[Mani Kesock.][178]
There is another Lord, to the eastward, which is called Mani Kesock, and he is eight days’ journey from Mayombe. Here I was with my two negro boys to buy elephants’ hairs and tails. And in a month I bought twenty thousand, which I sold to the Portugals for thirty slaves, and all my charges borne.
From this place I sent one of my negro boys to Mani Seat with a looking-glass. He did esteem it much, and sent me four elephants’ teeth (very great) by his own men, and desired me to cause the Portugals, or any other ship, to come to the northward of the Cape Negro, and he would make fires where his landing place is, for there was never yet any Portugal or other stranger in that place.[179]
[Pygmy Elephant-Hunters.]
To the north-east of Mani Kesock are a kind of little people called Matimbas,[180] which are no bigger than boys of twelve years old, but are very thick, and live only upon flesh, which they kill in the woods with their bows and darts. They pay tribute to Mani Kesock, and bring all their elephants’ teeth and tails to him. They will not enter into any of the Marombos[181] houses, nor will suffer any to come where they dwell; and if by chance any Maramba, or people of Longo [Loango], pass where they dwell, they will forsake that place and go to another.

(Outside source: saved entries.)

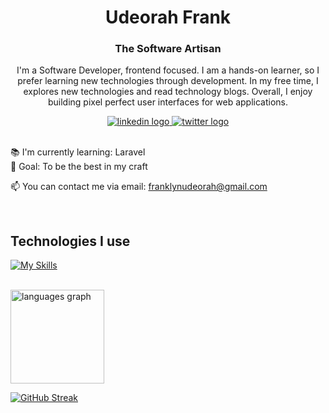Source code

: <h1 align="center">Udeorah Frank</h1>
<h3 align="center">The Software Artisan</h3>


<p align="center">I'm a Software Developer, frontend focused. I am a hands-on learner, so I prefer learning new technologies through development. In my free time, I explores new technologies and read technology blogs. Overall, I enjoy building pixel perfect user interfaces for web applications.</p>

<div align="center">
  <a href="https://www.linkedin.com/in/frank-udeorah-3ba766222/" target="_blank">
    <img src="https://img.shields.io/badge/LinkedIn-0077B5?style=for-the-badge&logo=linkedin&logoColor=white" alt="linkedin logo"  />
  </a>
  <a href="https://www.twitter.com/udeefrank" target="_blank">
    <img src="https://img.shields.io/badge/Twitter-1DA1F2?style=for-the-badge&logo=twitter&logoColor=white" alt="twitter logo"  />
  </a>
</div>

<br>

<p align="left">📚 I'm currently learning: Laravel<br>
🎯 Goal: To be the best in my craft
</p>
<p align="left"> 📫 You can contact me via email: <a href="mailto:franklynudeorah@gmail.com">franklynudeorah@gmail.com</a>
</p>

<br>

<h2 align="left">Technologies I use</h2>

[![My Skills](https://skillicons.dev/icons?i=js,vuejs,react,tailwind,expressjs,laravel,mysql)](https://skillicons.dev)

<br>

<div align="left">

  <img src="https://github-readme-stats.vercel.app/api/top-langs?locale=en&hide_title=false&layout=compact&card_width=320&langs_count=5&theme=default&hide_border=false&username=udee101" height="150" alt="languages graph"  />

</div>

[![GitHub Streak](http://github-readme-streak-stats.herokuapp.com?user=Udee101)](https://git.io/streak-stats)

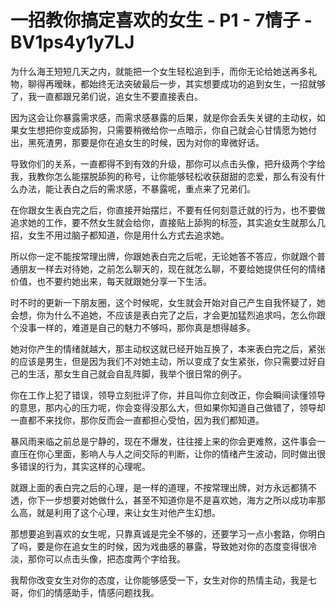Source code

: # 一招教你搞定喜欢的女生 - P1 - 7情子 - BV1ps4y1y7LJ

为什么海王短短几天之内，就能把一个女生轻松追到手，而你无论给她送再多礼物，聊得再暧昧，都始终无法突破最后一步，其实想要成功的追到女生，一招就够了，我一直都跟兄弟们说，追女生不要直接表白。

因为这会让你暴露需求感，而需求感暴露的后果，就是你会丢失关键的主动权，如果女生想把你变成舔狗，只需要稍微给你一点暗示，你自己就会心甘情愿为她付出，黑死渣男，那要是你在追女生的时候，因为对你的卑微好话。

导致你们的关系，一直都得不到有效的升级，那你可以点击头像，把升级两个字给我，我教你怎么能摆脱舔狗的称号，让你能够轻松收获甜甜的恋爱，那么有没有什么办法，能让表白之后的需求感，不暴露呢，重点来了兄弟们。

在你跟女生表白完之后，你直接开始摆烂，不要有任何刻意迁就的行为，也不要做追求她的工作，要不然女生就会给你，直接贴上舔狗的标签，其实追女生就那么几招，女生不用过脑子都知道，你是用什么方式去追求她。

所以你一定不能按常理出牌，你跟她表白完之后呢，无论她答不答应，你就跟个普通朋友一样去对待她，之前怎么聊天的，现在就怎么聊，不要给她提供任何的情绪价值，也不要约她出来，每天就跟她分享一下生活。

时不时的更新一下朋友圈，这个时候呢，女生就会开始对自己产生自我怀疑了，她会想，你为什么不追她，不应该是表白完了之后，才会更加猛烈追求吗，怎么你跟个没事一样的，难道是自己的魅力不够吗，那你真是想得越多。

她对你产生的情绪就越大，那主动权这就已经开始互换了，本来表白完之后，紧张的应该是男生，但是因为我们不对她主动，所以变成了女生紧张，你只需要过好自己的生活，那女生自己就会自乱阵脚，我举个很日常的例子。

你在工作上犯了错误，领导立刻批评了你，并且叫你立刻改正，你会瞬间读懂领导的意思，那内心的压力呢，你会变得没那么大，但如果你知道自己做错了，领导却一直都不来找你，那你反而会一直都担心受怕，因为我们都知道。

暴风雨来临之前总是宁静的，现在不爆发，往往接上来的你会更难熬，这件事会一直压在你心里面，影响人与人之间交际的判断，让你的情绪产生波动，同时做出很多错误的行为，其实这样的心理呢。

就跟上面的表白完之后的心理，是一样的道理，不按常理出牌，对方永远都猜不透，你下一步想要对她做什么，甚至不知道你是不是喜欢她，海方之所以成功率那么高，就是利用了这个心理，来让女生对他产生幻想。

那想要追到喜欢的女生呢，只靠真诚是完全不够的，还要学习一点小套路，你明白了吗，要是你在追女生的时候，因为戏曲感的暴露，导致她对你的态度变得很冷淡，那你可以点击头像，把态度两个字给我。

我帮你改变女生对你的态度，让你能够感受一下，女生对你的热情主动，我是七哥，你们的情感助手，情感问题找我。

The women carry bow and arrows, as well as the men, and one of these will walk in the woods alone, and kill the Pongos [gorillas] with their poisoned arrows. I have asked the Marombos whether the elephant sheddeth his teeth or no, and they say no! But sometimes they find their teeth in the woods, but they find their bones also.
[Poison Ordeals.]
When any man is suspected of any offence he is carried before the king, or before Mani Bomma [Mamboma],[182] which is, as it were, a judge under the king. And if it be upon matter that he denieth, and cannot be proved but by their oath, then the suspected person is thus sworn: they have a kind of root which they call Imbondo [mbundu].[183]